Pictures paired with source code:
============
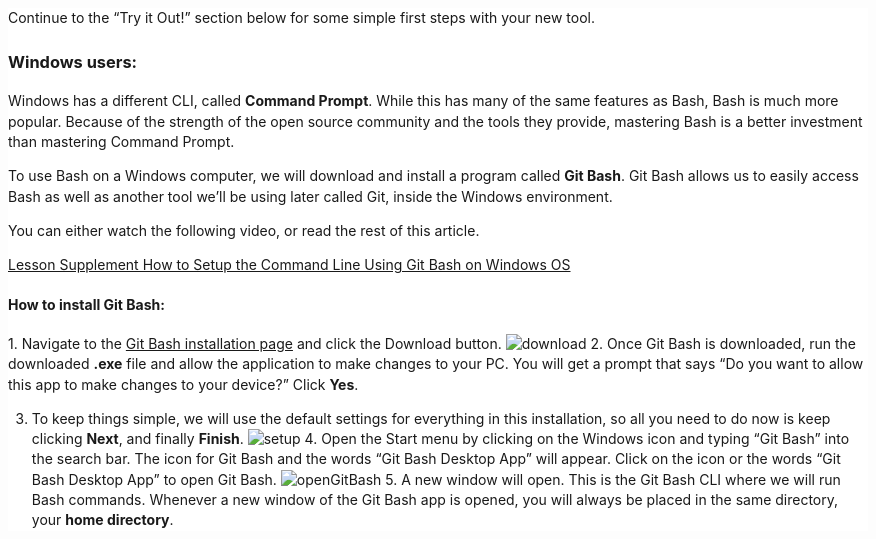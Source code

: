 Continue to the “Try it Out!” section below for some simple first steps
with your new tool.

### Windows users:

Windows has a different CLI, called **Command Prompt**. While this has
many of the same features as Bash, Bash is much more popular. Because of
the strength of the open source community and the tools they provide,
mastering Bash is a better investment than mastering Command Prompt.

To use Bash on a Windows computer, we will download and install a
program called **Git Bash**. Git Bash allows us to easily access Bash as
well as another tool we’ll be using later called Git, inside the Windows
environment.

You can either watch the following video, or read the rest of this
article.

[Lesson Supplement How to Setup the Command Line Using Git Bash on
Windows OS](https://www.youtube.com/watch?v=sQY0g7s2hac)

#### How to install Git Bash:

1\. Navigate to the <a href="https://git-for-windows.github.io/"
class="e14vpv2g1 gamut-xro1w8-ResetElement-Anchor-AnchorBase e1bhhzie0"
target="_blank" rel="noopener">Git Bash installation page</a> and click
the Download button. <img
src="https://content.codecademy.com/courses/freelance-1/unit-3/git%20bash%20setup/annotated_gitbash_dl.png"
class="img__1JGFO2nlisObc3KeOSGPRp" alt="download" /> 2. Once Git Bash
is downloaded, run the downloaded **.exe** file and allow the
application to make changes to your PC. You will get a prompt that says
“Do you want to allow this app to make changes to your device?” Click
**Yes**.

3.  To keep things simple, we will use the default settings for
    everything in this installation, so all you need to do now is keep
    clicking **Next**, and finally **Finish**. <img
    src="https://content.codecademy.com/courses/freelance-1/unit-3/git%20bash%20setup/annotated_gitbash_installer.png"
    class="img__1JGFO2nlisObc3KeOSGPRp" alt="setup" /> 4. Open the Start
    menu by clicking on the Windows icon and typing “Git Bash” into the
    search bar. The icon for Git Bash and the words “Git Bash Desktop
    App” will appear. Click on the icon or the words “Git Bash Desktop
    App” to open Git Bash. <img
    src="https://content.codecademy.com/courses/freelance-1/unit-3/git%20bash%20setup/annotated_gitbash_start.png"
    class="img__1JGFO2nlisObc3KeOSGPRp" alt="openGitBash" /> 5. A new
    window will open. This is the Git Bash CLI where we will run Bash
    commands. Whenever a new window of the Git Bash app is opened, you
    will always be placed in the same directory, your **home
    directory**.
============
● **Brief**
Search the data for the string "called" and copy every line where it appears.

● **Answer space**
Windows has a different CLI, called **Command Prompt**. While this has
program called **Git Bash**. Git Bash allows us to easily access Bash as
well as another tool we’ll be using later called Git, inside the Windows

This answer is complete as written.